Posted by: Metacam Oh | Tuesday, January 17, 2012 at 12:17 PM
Correction: minecraft does NOT have prim-based tools. What you have is just block-by-block construction.
With prim-based construction, you have a selection of basic shapes to create objects with (cubes, cylinders, spheres, arches, pyramids, etc.), and you're able to twist and stretch and contort them. Minecraft doesn't have any of that. Everything is manually created, block by block. No twisting, stretching, or contortion.

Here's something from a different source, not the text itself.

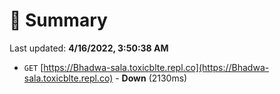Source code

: # 📖 Summary
Last updated: **4/16/2022, 3:50:38 AM**

- `GET` [https://Bhadwa-sala.toxicblte.repl.co](https://Bhadwa-sala.toxicblte.repl.co) - **Down** (2130ms)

Posted by: Zauber Paracelsus | Tuesday, January 17, 2012 at 12:20 PM
just enough creativity yet fairly rigid parameters make for an easy game to participate in versus tenth of a millimetre precision in Second Life or OpenSim
5 million paid accounts! dang!
Posted by: Ener Hax | Tuesday, January 17, 2012 at 12:22 PM
Exactly what Ener says.
Thank you Hamlet - I didn't consider Minecraft 'prim-based' but you are absolutely right. The minecraft prim has one shape and one size, and it triggers the hell of creativity.
Who would've thunk!
(certainly not me)
Posted by: Dirk Krause | Tuesday, January 17, 2012 at 12:43 PM
There is no reason a gaming continent (PG) cannot be created which allows for games with a MMORPG bend to them. Games which allow people to play hundreds at a time in the same arena, against the monsters and against each other as well.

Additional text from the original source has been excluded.